The 73-year-old Manchester-born mother-of-one continued: “Under Jeremy Corbyn’s leadership, antisemitism has become mainstream in the Labour Party.
“Jewish members have been bullied, abused and driven out.
“Antisemites have felt comfortable and vile conspiracy theories have been propagated. A party that permits anti-Jewish racism to flourish cannot be called anti-racist.
“This is not compatible with the Labour Party’s values of equality, tolerance and respect for minorities.”
“The Labour Party is no longer a safe place for Jews and Jeremy Corbyn must bear the responsibility for this.”

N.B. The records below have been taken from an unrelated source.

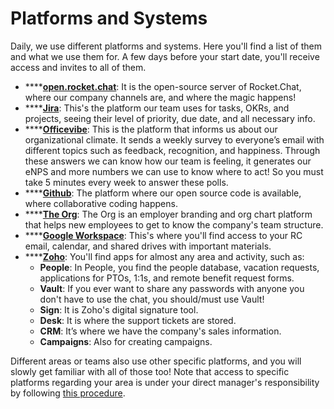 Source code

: # Platforms and Systems

Daily, we use different platforms and systems. Here you'll find a list of them and what we use them for. A few days before your start date, you'll receive access and invites to all of them.

* \*\*\*\*[**open.rocket.chat**](https://open.rocket.chat/): It is the open-source server of Rocket.Chat, where our company channels are, and where the magic happens!
* \*\*\*\*[**Jira**](https://rocketchat.atlassian.net/jira/projects?selectedProjectType=business): This's the platform our team uses for tasks, OKRs, and projects, seeing their level of priority, due date, and all necessary info.
* \*\*\*\*[**Officevibe**](https://app.officevibe.com/): This is the platform that informs us about our organizational climate. It sends a weekly survey to everyone’s email with different topics such as feedback, recognition, and happiness. Through these answers we can know how our team is feeling, it generates our eNPS and more numbers we can use to know where to act! So you must take 5 minutes every week to answer these polls.
* \*\*\*\*[**Github**](https://github.com/): The platform where our open source code is available, where collaborative coding happens.
* \*\*\*\*[**The Org**](https://theorg.com/org/rocket-chat): The Org is an employer branding and org chart platform that helps new employees to get to know the company's team structure.
* \*\*\*\*[**Google Workspace**](https://workspace.google.com/intl/pt-BR/?utm\_source=google\&utm\_medium=cpc\&utm\_campaign=latam-BR-all-pt-dr-bkws-all-all-trial-e-dr-1605540-LUAC0011904\&utm\_content=text-ad-none-any-DEV\_c-CRE\_471186036169-ADGP\_Hybrid+%7C+BKWS+-+EXA+%7C+Txt+\~+Google+Workspace-KWID\_43700057748921993-kwd-346911454270\&utm\_term=KW\_google%20workspace-ST\_google+workspace&--\&gclid=CjwKCAiAjPyfBhBMEiwAB2CCIrk-FYqz1TqvRppiUK7rbwhS4ClWyKdhZV-zOv5qGJwgoDJftwQZ7xoCmcYQAvD\_BwE\&gclsrc=aw.ds): This's where you'll find access to your RC email, calendar, and shared drives with important materials.&#x20;
* \*\*\*\*[**Zoho**](https://www.zoho.com/): You'll find apps for almost any area and activity, such as:
  * **People**: In People, you find the people database, vacation requests, applications for PTOs, 1:1s, and remote benefit request forms.&#x20;
  * **Vault**: If you ever want to share any passwords with anyone you don't have to use the chat, you should/must use Vault!
  * **Sign**: It is Zoho's digital signature tool.
  * **Desk**: It is where the support tickets are stored.
  * **CRM**: It’s where we have the company's sales information.
  * **Campaigns**: Also for creating campaigns.

Different areas or teams also use other specific platforms, and you will slowly get familiar with all of those too! Note that access to specific platforms regarding your area is under your direct manager's responsibility by following [this procedure](https://handbook.rocket.chat/departments-operations/security/security-policy/access-control).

Labour’s response was less than humble, however, citing its “robust” action in fighting antisemitism.
A spokesman said: “Jeremy Corbyn thanks Louise Ellman for her service to the Labour Party over many years.
“Jeremy Corbyn and the Labour Party are fully committed to the support, defence and celebration of the Jewish community and continue to take robust action to root out antisemitism in the party and wider society.”
Mike Katz, chairman of the Jewish Labour Movement, called it a “day of great shame for the party”, while Jewish Labour MP Dame Margaret Hodge said she was “absolutely devastated” by Dame Louise’s departure.
Joe Glasman, head of political and government investigations at Campaign Against Antisemitism, said: “Many of us have marvelled that Dame Louise has remained in the Labour Party for so long, even as it came under investigation by the Equality and Human Rights Commission at our behest.
“However, an imminent general election that raises the prospect of Jeremy Corbyn becoming Prime Minister has forced her to make the only moral choice possible, one which her colleagues still refuse to face.”
Solidarity was shown by many Labour MPs, such as Stella Creasy, who said that she was “ashamed” at the decision.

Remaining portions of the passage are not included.